# DATA FOR REVIEW
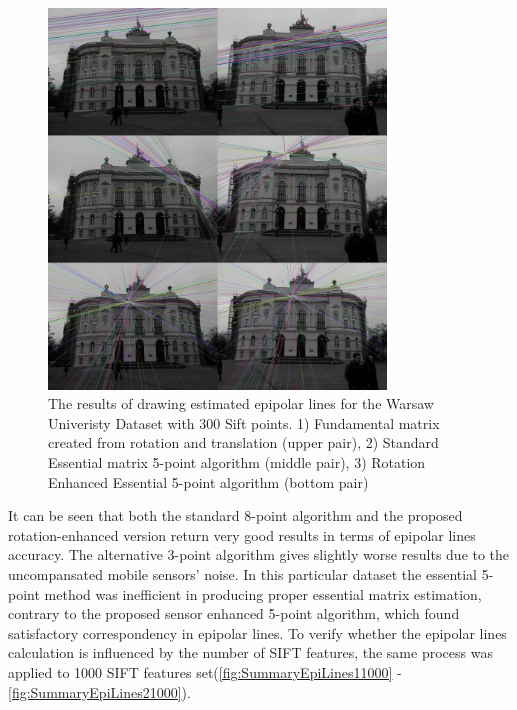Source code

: \begin{figure}[ht!]
    \centering
    \includegraphics[width=0.8\textwidth]{summary2Sift300}
    \caption{The results of drawing estimated epipolar lines for the Warsaw Univeristy Dataset with 300 Sift points. 1) Fundamental matrix created from rotation and translation (upper pair), 2) Standard Essential matrix 5-point algorithm (middle pair), 3) Rotation Enhanced Essential 5-point algorithm (bottom pair) }
    \label{fig:SummaryEpiLines2300}
\end{figure}
It can be seen that both the standard 8-point algorithm and the proposed rotation-enhanced version return very good results in terms of epipolar lines accuracy. The alternative 3-point algorithm gives slightly worse results due to the uncompansated mobile sensors' noise. In this particular dataset the essential 5-point method was inefficient in producing proper essential matrix estimation, contrary to the proposed sensor enhanced 5-point algorithm, which found satisfactory correspondency in epipolar lines. \newline
To verify whether the epipolar lines calculation is influenced by the number of SIFT features, the same process was applied to 1000 SIFT features set(\ref{fig:SummaryEpiLines11000} - \ref{fig:SummaryEpiLines21000}). 
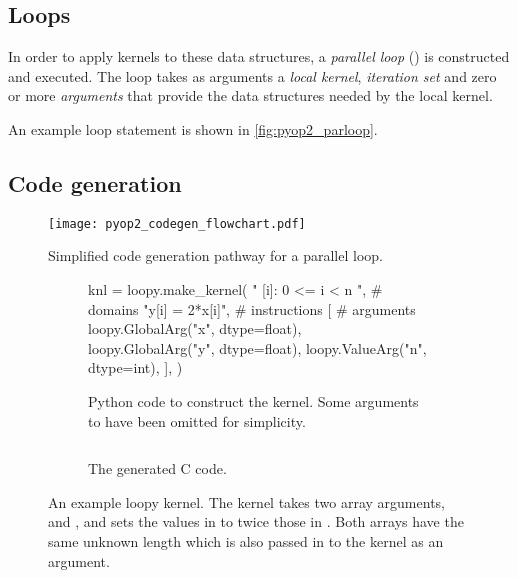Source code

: \documentclass[thesis]{subfiles}
\begin{document}
\subsection{Loops}

In order to apply kernels to these data structures, a \textit{parallel loop} () is constructed and executed.
The loop takes as arguments a \textit{local kernel}, \textit{iteration set} and zero or more \textit{arguments} that provide the data structures needed by the local kernel.




An example loop statement is shown in \cref{fig:pyop2_parloop}.

\subsection{Code generation}
\label{sec:pyop2_codegen}

\begin{figure}
  \texttt{[image: pyop2\_codegen\_flowchart.pdf]}
  \caption{Simplified code generation pathway for a  parallel loop.}
  \label{fig:pyop2_codegen}
\end{figure}

\begin{figure}
  \centering
  \begin{subfigure}{.49\textwidth}
    \begin{pylisting}
      knl = loopy.make_kernel(
        "{ [i]: 0 <= i < n }",  # domains
        "y[i] = 2*x[i]",        # instructions
        [                       # arguments
          loopy.GlobalArg("x", dtype=float),
          loopy.GlobalArg("y", dtype=float),
          loopy.ValueArg("n", dtype=int),
        ],
      )
    \end{pylisting}
    \caption{Python code to construct the kernel. Some arguments to  have been omitted for simplicity.}
    \label{fig:loopy_codegen_kernel}
  \end{subfigure}
  \begin{subfigure}{.49\textwidth}
    \inputminted[fontsize=\footnotesize]{c}{./scripts/artefacts/loopy_example_c_code_tidy.c}
    \caption{The generated C code.}
    \label{fig:loopy_codegen_c}
  \end{subfigure}

  \caption{
    An example loopy kernel.
    The kernel takes two array arguments,  and , and sets the values in  to twice those in .
    Both arrays have the same unknown length  which is also passed in to the kernel as an argument.
  }
  \label{fig:loopy_codegen}
\end{figure}
\end{document}
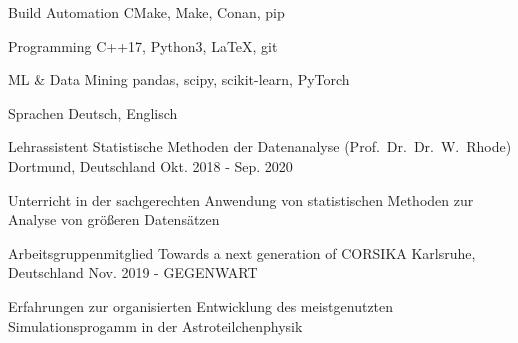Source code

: \documentclass[11pt, a4paper]{Awesome-CV/awesome-cv}
\begin{document}
\begin{cvskills}
    \cvskill
    {Build Automation} %
    {CMake, Make, Conan, pip} %


    \cvskill
    {Programming} %
    {C++17, Python3, LaTeX, git} %

    \cvskill
    {ML \& Data Mining} %
    {pandas, scipy, scikit-learn, PyTorch} %

    \cvskill
    {Sprachen} %
    {Deutsch, Englisch} %
\end{cvskills}

\begin{cventries}
    \cventry
    {Lehrassistent} %
    {Statistische Methoden der Datenanalyse (Prof.~Dr.~Dr.~W.~Rhode)} %
    {Dortmund, Deutschland} %
    {Okt. 2018 - Sep. 2020} %
    {
        \begin{cvitems} %
        \item {Unterricht in der sachgerechten Anwendung von statistischen
            Methoden zur Analyse von größeren Datensätzen}
        \end{cvitems}
    }

    \cventry
    {Arbeitsgruppenmitglied} %
    {Towards a next generation of CORSIKA} %
    {Karlsruhe, Deutschland} %
    {Nov. 2019 - GEGENWART} %
    {
        \begin{cvitems} %
        \item {Erfahrungen zur organisierten Entwicklung des meistgenutzten
            Simulationsprogamm in der Astroteilchenphysik}
        \end{cvitems}
    }
\end{cventries}
\end{document}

# PROBLEM REQUIREMENTS
Each line above should be written out again exactly, without any image.

# TASK RESULT
Source code

: \begin{figure}[ht!]
    \centering
    \includegraphics[width=0.8\textwidth]{summary2Sift300}
    \caption{The results of drawing estimated epipolar lines for the Warsaw Univeristy Dataset with 300 Sift points. 1) Fundamental matrix created from rotation and translation (upper pair), 2) Standard Essential matrix 5-point algorithm (middle pair), 3) Rotation Enhanced Essential 5-point algorithm (bottom pair) }
    \label{fig:SummaryEpiLines2300}
\end{figure}
It can be seen that both the standard 8-point algorithm and the proposed rotation-enhanced version return very good results in terms of epipolar lines accuracy. The alternative 3-point algorithm gives slightly worse results due to the uncompansated mobile sensors' noise. In this particular dataset the essential 5-point method was inefficient in producing proper essential matrix estimation, contrary to the proposed sensor enhanced 5-point algorithm, which found satisfactory correspondency in epipolar lines. \newline
To verify whether the epipolar lines calculation is influenced by the number of SIFT features, the same process was applied to 1000 SIFT features set(\ref{fig:SummaryEpiLines11000} - \ref{fig:SummaryEpiLines21000}). 
Source code

: \documentclass[thesis]{subfiles}
\begin{document}
\subsection{Loops}

In order to apply kernels to these data structures, a \textit{parallel loop} () is constructed and executed.
The loop takes as arguments a \textit{local kernel}, \textit{iteration set} and zero or more \textit{arguments} that provide the data structures needed by the local kernel.




An example loop statement is shown in \cref{fig:pyop2_parloop}.

\subsection{Code generation}
\label{sec:pyop2_codegen}

\begin{figure}
  \texttt{[image: pyop2\_codegen\_flowchart.pdf]}
  \caption{Simplified code generation pathway for a  parallel loop.}
  \label{fig:pyop2_codegen}
\end{figure}

\begin{figure}
  \centering
  \begin{subfigure}{.49\textwidth}
    \begin{pylisting}
      knl = loopy.make_kernel(
        "{ [i]: 0 <= i < n }",  # domains
        "y[i] = 2*x[i]",        # instructions
        [                       # arguments
          loopy.GlobalArg("x", dtype=float),
          loopy.GlobalArg("y", dtype=float),
          loopy.ValueArg("n", dtype=int),
        ],
      )
    \end{pylisting}
    \caption{Python code to construct the kernel. Some arguments to  have been omitted for simplicity.}
    \label{fig:loopy_codegen_kernel}
  \end{subfigure}
  \begin{subfigure}{.49\textwidth}
    \inputminted[fontsize=\footnotesize]{c}{./scripts/artefacts/loopy_example_c_code_tidy.c}
    \caption{The generated C code.}
    \label{fig:loopy_codegen_c}
  \end{subfigure}

  \caption{
    An example loopy kernel.
    The kernel takes two array arguments,  and , and sets the values in  to twice those in .
    Both arrays have the same unknown length  which is also passed in to the kernel as an argument.
  }
  \label{fig:loopy_codegen}
\end{figure}
\end{document}
Source code

: \documentclass[11pt, a4paper]{Awesome-CV/awesome-cv}
\begin{document}
\begin{cvskills}
    \cvskill
    {Build Automation} %
    {CMake, Make, Conan, pip} %


    \cvskill
    {Programming} %
    {C++17, Python3, LaTeX, git} %

    \cvskill
    {ML \& Data Mining} %
    {pandas, scipy, scikit-learn, PyTorch} %

    \cvskill
    {Sprachen} %
    {Deutsch, Englisch} %
\end{cvskills}

\begin{cventries}
    \cventry
    {Lehrassistent} %
    {Statistische Methoden der Datenanalyse (Prof.~Dr.~Dr.~W.~Rhode)} %
    {Dortmund, Deutschland} %
    {Okt. 2018 - Sep. 2020} %
    {
        \begin{cvitems} %
        \item {Unterricht in der sachgerechten Anwendung von statistischen
            Methoden zur Analyse von größeren Datensätzen}
        \end{cvitems}
    }

    \cventry
    {Arbeitsgruppenmitglied} %
    {Towards a next generation of CORSIKA} %
    {Karlsruhe, Deutschland} %
    {Nov. 2019 - GEGENWART} %
    {
        \begin{cvitems} %
        \item {Erfahrungen zur organisierten Entwicklung des meistgenutzten
            Simulationsprogamm in der Astroteilchenphysik}
        \end{cvitems}
    }
\end{cventries}
\end{document}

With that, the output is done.